Politika

Baykal: Gübredeki KDV yüzde 1 olmalı

CHP lideri Baykal, gübredeki KDV'nin yüzde 1'e indirilmesi gerektiğini belirterek, "Çiftçi perişan olursa, devlet de perişan olur" dedi.

23 Mart 2009 02:00
CHP Genel Başkanı Deniz Baykal, gübredeki KDV'nin yüzde 1'e indirilmesi gerektiğini savundu. "Çiftçi perişan olursa, devlet de perişan olur" diyen Baykal, emeklilerin de kahveye çıkıp çay bile içemez hale geldiğini söyledi.

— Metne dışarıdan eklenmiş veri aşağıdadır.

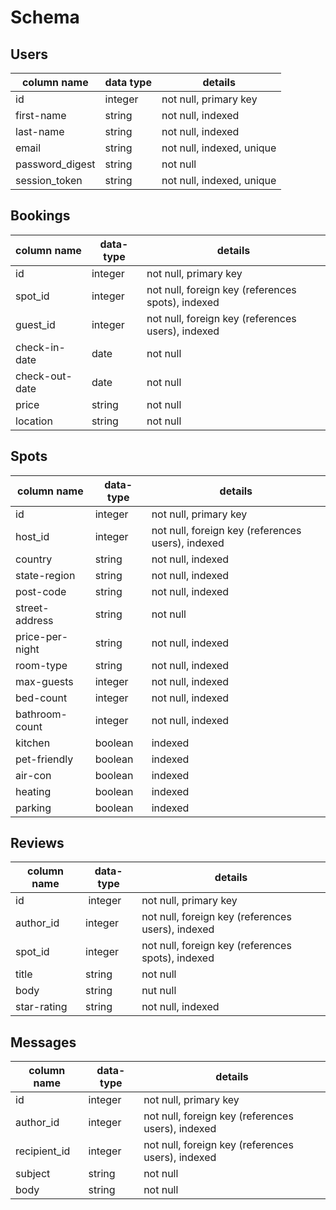 # Schema

## Users
column name     | data type | details
----------------|-----------|---------------------------
id              | integer   | not null, primary key
first-name      | string    | not null, indexed
last-name       | string    | not null, indexed
email           | string    | not null, indexed, unique
password_digest | string    | not null
session_token   | string    | not null, indexed, unique

## Bookings
column name    | data-type | details
---------------|-----------|----------------------------
id             | integer   | not null, primary key
spot_id        | integer   | not null, foreign key (references spots), indexed
guest_id       | integer   | not null, foreign key (references users), indexed
check-in-date  | date      | not null
check-out-date | date      | not null
price          | string    | not null
location       | string    | not null

## Spots
column name     | data-type | details
----------------|-----------|------
id              | integer   | not null, primary key
host_id         | integer   | not null, foreign key (references users), indexed
country         | string    | not null, indexed
state-region    | string    | not null, indexed
post-code       | string    | not null, indexed
street-address  | string    | not null
price-per-night | string    | not null, indexed
room-type       | string    | not null, indexed
max-guests      | integer   | not null, indexed
bed-count       | integer   | not null, indexed
bathroom-count  | integer   | not null, indexed
kitchen         | boolean   | indexed
pet-friendly    | boolean   | indexed
air-con         | boolean   | indexed
heating         | boolean   | indexed
parking         | boolean   | indexed

## Reviews
column name  | data-type | details
-------------|-----------|-------------------
id           | integer   | not null, primary key
author_id    | integer   | not null, foreign key (references users), indexed
spot_id      | integer   | not null, foreign key (references spots), indexed
title        | string    | not null
body         | string    | nut null
star-rating  | string    | not null, indexed

## Messages
column name   | data-type | details
--------------|-----------|-------
id            | integer   | not null, primary key
author_id     | integer   | not null, foreign key (references users), indexed
recipient_id  | integer   | not null, foreign key (references users), indexed
subject       | string    | not null
body          | string    | not null
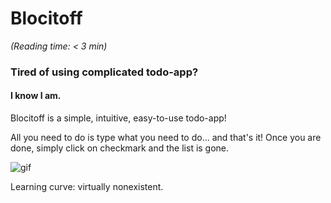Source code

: # Blocitoff

_(Reading time: < 3 min)_


### Tired of using complicated todo-app?

#### I know I am.

Blocitoff is a simple, intuitive, easy-to-use todo-app!

All you need to do is type what you need to do... and that's it! Once you are done, simply click on checkmark and the list is gone.


![gif](http://i.imgur.com/Mp2bKvc.gif)

Learning curve: virtually nonexistent.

Baykal, partisince Bilecik'teki Cumhuriyet Meydanı'nda düzenlenen mitingde yaptığı konuşmada, Bilecik'in alanı ve nüfusu küçük, ancak önemi ve değeri çok büyük bir kent olduğunu söyledi.

Sanayinin çok önemli bir kesiminin bu topraklardan güç aldığını belirten Baykal, Bilecik'te de alandakilerin halini, keyfini, ekonomik durumunu sordu.  Alandakilerden "hayır" yanıtını alan Baykal, "Yani dertlisiniz. Bilecik deyip geçmeyeceksin, orada duracaksın. Mermerin en önemli kentlerinden biri Bilecik. Bozüyük, sanayinin merkezi. Bozüyük'te dur" diye konuştu.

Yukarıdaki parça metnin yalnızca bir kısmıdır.